### ABOUT THIS TASK
In the entries below, find each line with the word "documentclass" and pull it out.

RECORDS FOR THIS TASK Start Marker

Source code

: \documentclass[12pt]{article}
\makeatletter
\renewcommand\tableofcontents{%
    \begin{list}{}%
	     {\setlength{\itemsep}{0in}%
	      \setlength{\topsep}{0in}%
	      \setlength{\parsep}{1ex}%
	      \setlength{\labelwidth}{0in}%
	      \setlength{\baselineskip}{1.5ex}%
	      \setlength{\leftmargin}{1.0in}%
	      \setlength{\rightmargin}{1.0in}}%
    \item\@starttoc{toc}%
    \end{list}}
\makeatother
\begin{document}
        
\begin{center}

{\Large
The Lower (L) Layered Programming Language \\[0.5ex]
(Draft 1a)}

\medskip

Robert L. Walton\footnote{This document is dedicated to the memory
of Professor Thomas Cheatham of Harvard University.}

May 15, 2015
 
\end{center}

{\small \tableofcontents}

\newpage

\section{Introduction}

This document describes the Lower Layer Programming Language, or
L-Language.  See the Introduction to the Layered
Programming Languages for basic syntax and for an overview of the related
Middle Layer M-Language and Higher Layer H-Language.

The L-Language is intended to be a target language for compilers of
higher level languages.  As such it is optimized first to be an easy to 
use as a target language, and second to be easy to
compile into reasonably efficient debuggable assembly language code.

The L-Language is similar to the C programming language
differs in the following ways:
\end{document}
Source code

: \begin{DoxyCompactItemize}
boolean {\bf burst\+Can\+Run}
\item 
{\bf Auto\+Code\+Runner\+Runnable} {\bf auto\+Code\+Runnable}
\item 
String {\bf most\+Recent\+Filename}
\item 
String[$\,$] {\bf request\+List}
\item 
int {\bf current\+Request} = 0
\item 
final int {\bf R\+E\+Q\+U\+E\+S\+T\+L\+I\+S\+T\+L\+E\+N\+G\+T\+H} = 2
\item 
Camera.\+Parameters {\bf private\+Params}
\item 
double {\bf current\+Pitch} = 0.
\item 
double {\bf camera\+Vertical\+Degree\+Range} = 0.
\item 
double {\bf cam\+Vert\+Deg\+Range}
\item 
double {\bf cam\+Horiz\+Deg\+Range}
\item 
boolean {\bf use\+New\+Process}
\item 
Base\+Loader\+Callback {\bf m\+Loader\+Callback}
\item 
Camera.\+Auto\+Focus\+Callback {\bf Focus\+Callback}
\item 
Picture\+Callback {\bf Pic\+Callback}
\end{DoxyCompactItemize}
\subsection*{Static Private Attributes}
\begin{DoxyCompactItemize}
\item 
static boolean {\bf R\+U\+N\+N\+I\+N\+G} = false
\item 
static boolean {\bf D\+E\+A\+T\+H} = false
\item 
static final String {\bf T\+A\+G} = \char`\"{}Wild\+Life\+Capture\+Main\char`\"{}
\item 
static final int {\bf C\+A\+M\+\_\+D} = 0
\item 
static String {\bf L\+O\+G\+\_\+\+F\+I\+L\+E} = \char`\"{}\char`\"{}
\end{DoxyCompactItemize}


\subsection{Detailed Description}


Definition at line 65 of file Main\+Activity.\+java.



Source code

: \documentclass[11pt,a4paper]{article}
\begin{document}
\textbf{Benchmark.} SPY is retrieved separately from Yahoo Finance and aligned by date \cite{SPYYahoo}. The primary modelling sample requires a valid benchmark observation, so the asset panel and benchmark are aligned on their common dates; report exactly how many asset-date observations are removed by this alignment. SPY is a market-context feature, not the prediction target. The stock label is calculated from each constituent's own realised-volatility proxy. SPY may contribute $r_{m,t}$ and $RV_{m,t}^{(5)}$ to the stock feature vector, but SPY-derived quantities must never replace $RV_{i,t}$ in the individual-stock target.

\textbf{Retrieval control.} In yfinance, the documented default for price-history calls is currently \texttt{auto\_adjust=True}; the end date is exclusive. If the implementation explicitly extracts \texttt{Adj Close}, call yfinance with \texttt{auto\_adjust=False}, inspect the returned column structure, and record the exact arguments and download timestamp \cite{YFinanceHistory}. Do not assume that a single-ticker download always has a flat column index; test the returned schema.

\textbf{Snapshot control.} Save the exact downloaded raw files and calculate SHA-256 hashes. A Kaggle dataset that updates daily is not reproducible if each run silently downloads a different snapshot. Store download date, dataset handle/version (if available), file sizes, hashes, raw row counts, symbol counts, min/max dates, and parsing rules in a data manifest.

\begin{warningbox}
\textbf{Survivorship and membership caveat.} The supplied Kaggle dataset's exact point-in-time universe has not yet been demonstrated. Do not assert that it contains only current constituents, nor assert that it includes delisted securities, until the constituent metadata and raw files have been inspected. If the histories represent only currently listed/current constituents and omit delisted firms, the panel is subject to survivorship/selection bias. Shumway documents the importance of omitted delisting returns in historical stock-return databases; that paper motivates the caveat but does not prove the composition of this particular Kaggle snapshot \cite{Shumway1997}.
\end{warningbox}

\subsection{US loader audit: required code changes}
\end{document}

RECORDS FOR THIS TASK End Marker

### TASK SOLUTION
: \documentclass[12pt]{article}
: \documentclass[11pt,a4paper]{article}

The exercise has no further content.